I have reached the point in the Portland winter/spring where I really, really freaking need it to be warm and sunny.
I know, I’m a jerk for complaining about the weather conditions I knew existed when I moved here. Just like I was a jerk for complaining about the heat in Arizona in July.
In an attempt to at least feel like it’s springtime, blue sky and all, I made the most spring-y pie I could think of: Strawberry-Rhubarb.
I love baking pies — it’s almost as therapeutic as long distance running — though it’s taken me a loooong time to get good at it. There were many disasters along the way (including a 4th of July pie I baked last year into a pan that still had paper in the bottom. Even the drunk people at our house left it alone…) but I’m of the current belief that anyone can make a serviceable pie crust with the right recipe. And the filling part is easy.
So, let’s tackle the crust first, since this seems to be what freaks most people out. I like this recipe because it uses a mix of fats (butter and vegetable shortening) which results in maximum flakiness. I’ve heard that for a really flaky crust, leaf lard is the way to go, but I avoid it because “leaf lard” is actually code for: “visceral fat deposits surrounding the kidneys and inside the loin,” and that makes me feel like vomiting.
ANYWAY. Crust ingredients (for single crust):
- 1 cup all purpose flour
- 2/3 cups cake flour
- 1 tablespoon sugar
- 1/2 teaspoon salt
- 1/4 cup cold unsalted butter, cut into pieces AND 5 tablespoons cold vegetable shortening cut into pieces
- 1/4 cup cold water
Super easy steps steps to success. Note: you could use a food processor to do this, but then you’d be a wussy.
- Combine the flours, sugar, and salt in a large bowl and mix. Scatter the butter and shortening over the dry ingredients and rub it in using your hands until the fat is broken into fine pieces. It should look kinda like this:
Next, sprinkle the water over the mixture and toss well to dampen it. Add the remaining water and continue to mix. The, still using your hands, pack the dough into a ball like this:
Ingredients: (note: I actually went pretty rogue here because the recipe I was using had way, way too much sugar in it.)

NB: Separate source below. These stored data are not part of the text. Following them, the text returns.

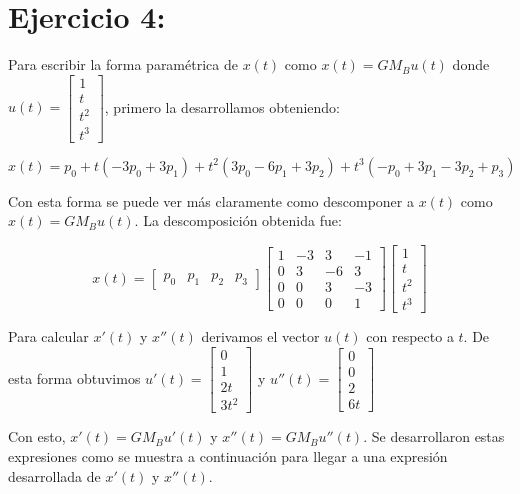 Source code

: \documentclass{article}
\begin{document}
\section*{Ejercicio 4:}
Para escribir la forma paramétrica de $x(t)$ como  $x(t) = G M_B u(t)$ donde $u(t) =
\left[ 
\begin{array}{c}
1 \\
t \\
t^2 \\
t^3
\end{array}
\right]
$, primero la desarrollamos obteniendo:

$$
x(t) = p_0 + t(-3p_0+3p_1) + t^2(3p_0-6p_1+3p_2) + t^3(-p_0+3p_1-3p_2+p_3)
$$

Con esta forma se puede ver más claramente como descomponer a  $x(t)$ como  $x(t) = G M_B u(t)$. La descomposición obtenida fue:

$$
x(t) = 
\begin{bmatrix}
p_0 & p_1 & p_2 & p_3
\end{bmatrix}
\begin{bmatrix}
1 & -3 & 3 & -1 \\
0 & 3 & -6 & 3 \\
0 & 0 & 3 & -3 \\
0 & 0 & 0 & 1
\end{bmatrix}
\begin{bmatrix}
1 \\
t \\
t^2 \\
t^3
\end{bmatrix}
$$

Para calcular $x'(t)$ y $x''(t)$  derivamos el vector $u(t)$ con respecto a $t$. De esta forma obtuvimos $u'(t) =
\begin{bmatrix}
0 \\ 1 \\ 2t \\ 3t^2
\end{bmatrix}
$ y $u''(t) =
\begin{bmatrix}
0 \\ 0 \\ 2 \\ 6t
\end{bmatrix}
$

Con esto, $x'(t) = G M_B u'(t)$ y $x''(t) = G M_B u''(t)$. Se desarrollaron estas expresiones como se muestra a continuación para llegar a una expresión desarrollada de $x'(t)$ y $x''(t)$.
\end{document}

- 1/4 cup granulated sugar
- 1/4 cup flour (the recipe says tapioca, but I refuse and the flour is just fine.
Add all the ingredients into a bowl and mix em together. That is the extent of the instructions. I never understood why recipes break the mixing all the stuff together phase into a million steps. It will look really pretty like this (and will smell really spring-like and great):
Now for the actual hard part: rolling out the dough and getting it into the pan. A no-duh tip I recently learned is to roll it out on wax paper, then flip the wax paper over and guide it into the pan instead of over-handling it. For some reason my rolled out dough always looks like part of Pangea.
Once the dough is in the pan, pre-heat the oven to 400 degrees and stick the crust in the freezer for 15 minutes (will keep the bottom from getting soggy when you bake it.) Final step, dump the fruit into the crust and bake.
Anyway, this pie is the best especially at a time when Portland is the worst.